Exercise prompt: What lines below include the word "wants"? Copy each one.

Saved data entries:
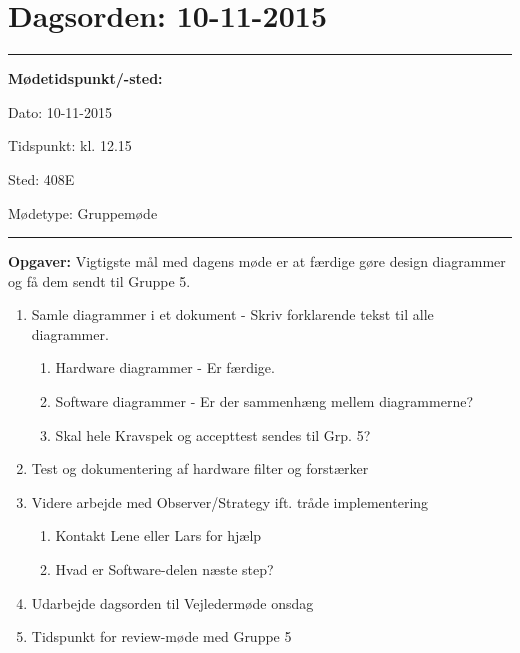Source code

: \newpage
\section{Dagsorden: 10-11-2015}
\hrule



\textbf{Mødetidspunkt/-sted:} 

Dato: \tabto{7em} 10-11-2015

Tidspunkt: \tabto{7em} kl. 12.15

Sted: \tabto{7em} 408E

Mødetype: \tabto{7em} Gruppemøde \newline


\hrule
\textbf{Opgaver:} \newline
Vigtigste mål med dagens møde er at færdige gøre design diagrammer og få dem sendt til Gruppe 5.
\begin{enumerate}
\item Samle diagrammer i et dokument - Skriv forklarende tekst til alle diagrammer.
\begin{enumerate}
\item Hardware diagrammer - Er færdige.
\item Software diagrammer - Er der sammenhæng mellem diagrammerne?
\item Skal hele Kravspek og accepttest sendes til Grp. 5?
\end{enumerate}
\item Test og dokumentering af hardware filter og forstærker
\item Videre arbejde med Observer/Strategy ift. tråde implementering
\begin{enumerate}
\item Kontakt Lene eller Lars for hjælp
\item Hvad er Software-delen næste step?
\end{enumerate}
\item Udarbejde dagsorden til Vejledermøde onsdag
\item Tidspunkt for review-møde med Gruppe 5
\end{enumerate}
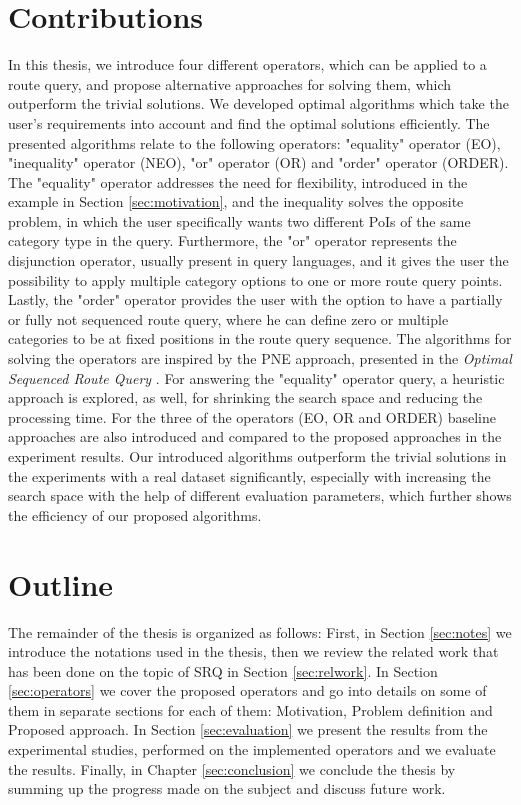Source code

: \section{Contributions}
In this thesis, we introduce four different operators, which can be applied to a route query, and propose alternative approaches for solving them, which outperform the trivial solutions. We developed optimal algorithms which take the user's requirements into account and find the optimal solutions efficiently. The presented algorithms relate to the following operators: "equality" operator (EO), "inequality" operator (NEO), "or" operator (OR) and "order" operator (ORDER). The "equality" operator addresses the need for flexibility, introduced in the example in Section \ref{sec:motivation}, and the inequality solves the opposite problem, in which the user specifically wants two different PoIs of the same category type in the query. Furthermore, the "or" operator represents the disjunction operator, usually present in query languages, and it gives the user the possibility to apply multiple category options to one or more route query points. Lastly, the "order" operator provides the user with the option to have a partially or fully not sequenced route query, where he can define zero or multiple categories to be at fixed positions in the route query sequence. \newline
The algorithms for solving the operators are inspired by the PNE approach, presented in the \textit{Optimal Sequenced Route Query} \cite{OSR}. For answering the "equality" operator query, a heuristic approach is explored, as well, for shrinking the search space and reducing the processing time. For the three of the operators (EO, OR and ORDER) baseline approaches are also introduced and compared to the proposed approaches in the experiment results. Our introduced algorithms outperform the trivial solutions in the experiments with a real dataset significantly, especially with increasing the search space with the help of different evaluation parameters, which further shows the efficiency of our proposed algorithms.

\section{Outline}
The remainder of the thesis is organized as follows: First, in Section \ref{sec:notes} we introduce the notations used in the thesis, then we review the related work that has been done on the topic of SRQ in Section \ref{sec:relwork}. In Section \ref{sec:operators} we cover the proposed operators and go into details on some of them in separate sections for each of them: Motivation, Problem definition and Proposed approach. In Section \ref{sec:evaluation} we present the results from the experimental studies, performed on the implemented operators and we evaluate the results. Finally, in Chapter \ref{sec:conclusion} we conclude the thesis by summing up the progress made on the subject and discuss future work.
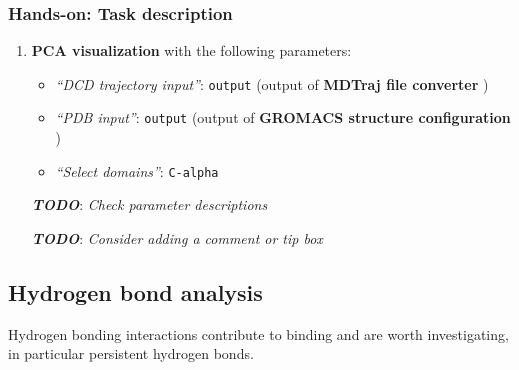 \documentclass[twocolumn]{bmcart}%
\providecommand{\tightlist}{%
  \setlength{\itemsep}{0pt}\setlength{\parskip}{0pt}}
\providecommand{\tightlist}{%
  \setlength{\itemsep}{0pt}\setlength{\parskip}{0pt}}
\begin{document}
\begin{handson_box_colour}

\hypertarget{hands-on-task-description-15}{%
\subsubsection{Hands-on: Task
description}\label{hands-on-task-description-15}}

\begin{enumerate}
\def\labelenumi{\arabic{enumi}.}
\tightlist
\item
  \textbf{PCA visualization} with the following parameters:

  \begin{itemize}
  \tightlist
  \item
    \emph{``DCD trajectory input''}: \texttt{output} (output of
    \textbf{MDTraj file converter} )
  \item
    \emph{``PDB input''}: \texttt{output} (output of \textbf{GROMACS
    structure configuration} )
  \item
    \emph{``Select domains''}: \texttt{C-alpha}
  \end{itemize}

  \textbf{\emph{TODO}}: \emph{Check parameter descriptions}

  \textbf{\emph{TODO}}: \emph{Consider adding a comment or tip box}
\end{enumerate}


\end{handson_box_colour}


\hypertarget{hydrogen-bond-analysis}{%
\subsection*{Hydrogen bond analysis}\label{hydrogen-bond-analysis}}

Hydrogen bonding interactions contribute to binding and are worth
investigating, in particular persistent hydrogen bonds.
\end{document}
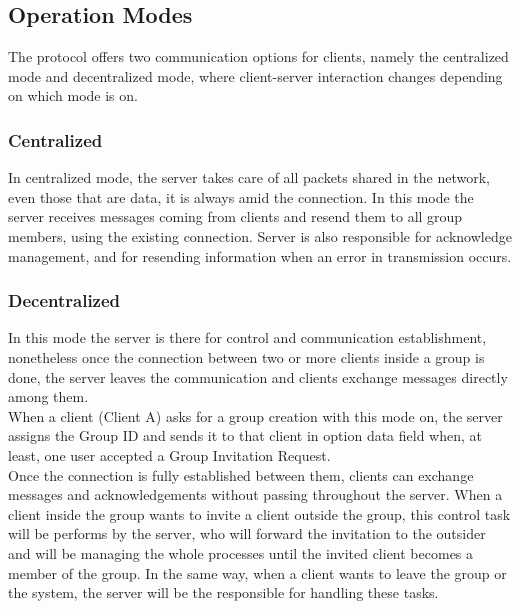 \documentclass{article}
\begin{document}
\subsection{Operation Modes}

The protocol offers two communication options for clients, namely the centralized mode and decentralized mode, where client-server interaction changes depending on which mode is on.

\subsubsection{Centralized}

In centralized mode, the server takes care of all packets shared in the network, even those that are data, it is always amid the connection. In this mode the server receives messages coming from clients and resend them to all group members, using the existing connection. Server is also responsible for acknowledge management, and for resending information when an error in transmission occurs.

\subsubsection{Decentralized}

In this mode the server is there for control and communication establishment, nonetheless once the connection between two or more clients inside a group is done, the server leaves the communication and clients exchange messages directly among them.\\

When a client (Client A) asks for a group creation with this mode on, the server assigns the Group ID and sends it to that client in option data field when, at least, one user accepted a Group Invitation Request.\\

Once the connection is fully established between them, clients can exchange messages and acknowledgements without passing throughout the server. When a client inside the group wants to invite a client outside the group, this control task will be performs by the server, who will forward the invitation to the outsider and will be managing the whole processes until the invited client becomes a member of the group. In the same way, when a client wants to leave the group or the system, the server will be the responsible for handling these tasks.\\
\end{document}
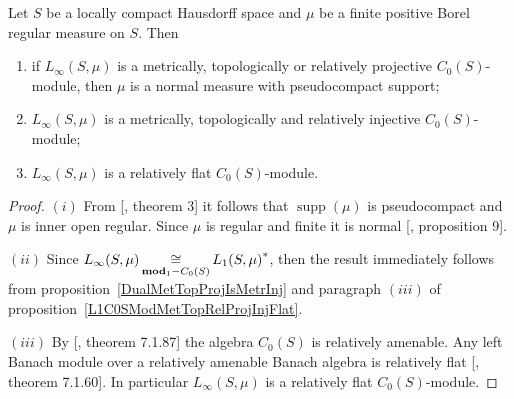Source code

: \begin{proposition}\label{LinftyC0SModMetTopRelProjIngFlat} Let $S$ be a locally
compact Hausdorff space and $\mu$ be a finite positive Borel regular measure on
$S$. Then

\begin{enumerate}[label = (\roman*)]
    \item if $L_\infty(S,\mu)$ is a metrically, topologically or relatively 
    projective $C_0(S)$-module, then $\mu$ is a normal measure 
    with pseudocompact support; 

    \item $L_\infty(S,\mu)$ is a metrically, topologically and relatively 
    injective $C_0(S)$-module;

    \item $L_\infty(S,\mu)$ is a relatively flat $C_0(S)$-module.
\end{enumerate}
\end{proposition}
\begin{proof} $(i)$ From [\cite{NemRelProjModLp}, theorem 3] it follows 
that $\operatorname{supp}(\mu)$ is pseudocompact and $\mu$ is inner open 
regular. Since $\mu$ is regular and finite it is 
normal [\cite{NemRelProjModLp}, proposition 9].
    
$(ii)$ Since
$L_\infty(S,\mu)\mathop{\mathbin{\cong}}\limits_{\mathbf{mod}_1-C_0(S)}{L_1(S,\mu)}^*$, then the result
immediately follows from proposition~\ref{DualMetTopProjIsMetrInj} and paragraph
$(iii)$ of proposition~\ref{L1C0SModMetTopRelProjInjFlat}.

$(iii)$ By [\cite{HelBanLocConvAlg}, theorem 7.1.87] the algebra $C_0(S)$ is
relatively amenable. Any left Banach module over a relatively amenable Banach
algebra is relatively flat [\cite{HelBanLocConvAlg}, theorem 7.1.60]. In
particular $L_\infty(S,\mu)$ is a relatively flat $C_0(S)$-module.
\end{proof}

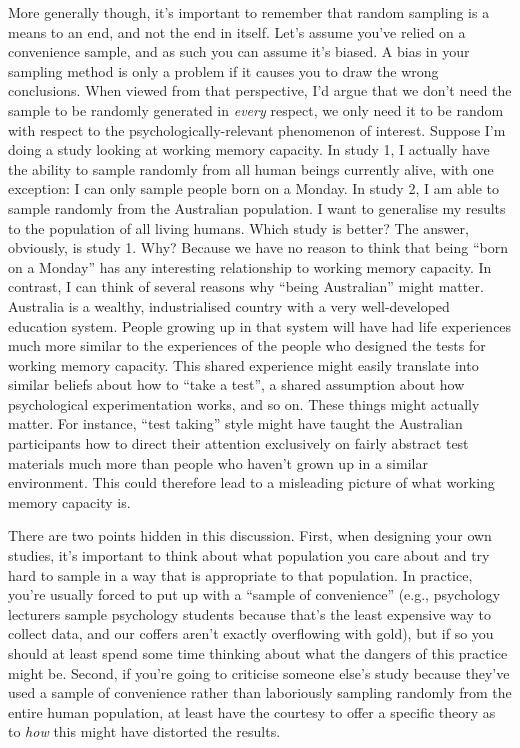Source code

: More generally though, it's important to remember that random sampling is a means to an end, and not the end in itself. Let's assume you've relied on a convenience sample, and as such you can assume it's biased. A bias in your sampling method is only a problem if it causes you to draw the wrong conclusions. When viewed from that perspective, I'd argue that we don't need the sample to be randomly generated in {\it every} respect, we only need it to be random with respect to the psychologically-relevant phenomenon of interest. Suppose I'm doing a study looking at working memory capacity. In study 1, I actually have the ability to sample randomly from all human beings currently alive, with one exception: I can only sample people born on a Monday. In study 2, I am able to sample randomly from the Australian population. I want to generalise my results to the population of all living humans. Which study is better? The answer, obviously, is study 1. Why? Because we have no reason to think that being ``born on a Monday'' has any interesting relationship to working memory capacity. In contrast, I can think of several reasons why ``being Australian'' might matter. Australia is a wealthy, industrialised country with a very well-developed education system. People growing up in that system will have had life experiences much more similar to the experiences of the people who designed the tests for working memory capacity. This shared experience might easily translate into similar beliefs about how to ``take a test'', a shared assumption about how psychological experimentation works, and so on. These things might actually matter. For instance, ``test taking'' style might have taught the Australian participants how to direct their attention exclusively on fairly abstract test materials much more than people who haven't grown up in a similar environment. This could therefore lead to a misleading picture of what working memory capacity is. 

There are two points hidden in this discussion. First, when designing your own studies, it's important to think about what population you care about and try hard to sample in a way that is appropriate to that population. In practice, you're usually forced to put up with a ``sample of convenience'' (e.g., psychology lecturers sample psychology students because that's the least expensive way to collect data, and our coffers aren't exactly overflowing with gold), but if so you should at least spend some time thinking about what the dangers of this practice might be. Second, if you're going to criticise someone else's study because they've used a sample of convenience rather than laboriously sampling randomly from the entire human population, at least have the courtesy to offer a specific theory as to {\it how} this might have distorted the results.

Exercise solution:
In this thesis, we introduce four different operators, which can be applied to a route query, and propose alternative approaches for solving them, which outperform the trivial solutions. We developed optimal algorithms which take the user's requirements into account and find the optimal solutions efficiently. The presented algorithms relate to the following operators: "equality" operator (EO), "inequality" operator (NEO), "or" operator (OR) and "order" operator (ORDER). The "equality" operator addresses the need for flexibility, introduced in the example in Section \ref{sec:motivation}, and the inequality solves the opposite problem, in which the user specifically wants two different PoIs of the same category type in the query. Furthermore, the "or" operator represents the disjunction operator, usually present in query languages, and it gives the user the possibility to apply multiple category options to one or more route query points. Lastly, the "order" operator provides the user with the option to have a partially or fully not sequenced route query, where he can define zero or multiple categories to be at fixed positions in the route query sequence. \newline
Once the connection is fully established between them, clients can exchange messages and acknowledgements without passing throughout the server. When a client inside the group wants to invite a client outside the group, this control task will be performs by the server, who will forward the invitation to the outsider and will be managing the whole processes until the invited client becomes a member of the group. In the same way, when a client wants to leave the group or the system, the server will be the responsible for handling these tasks.\\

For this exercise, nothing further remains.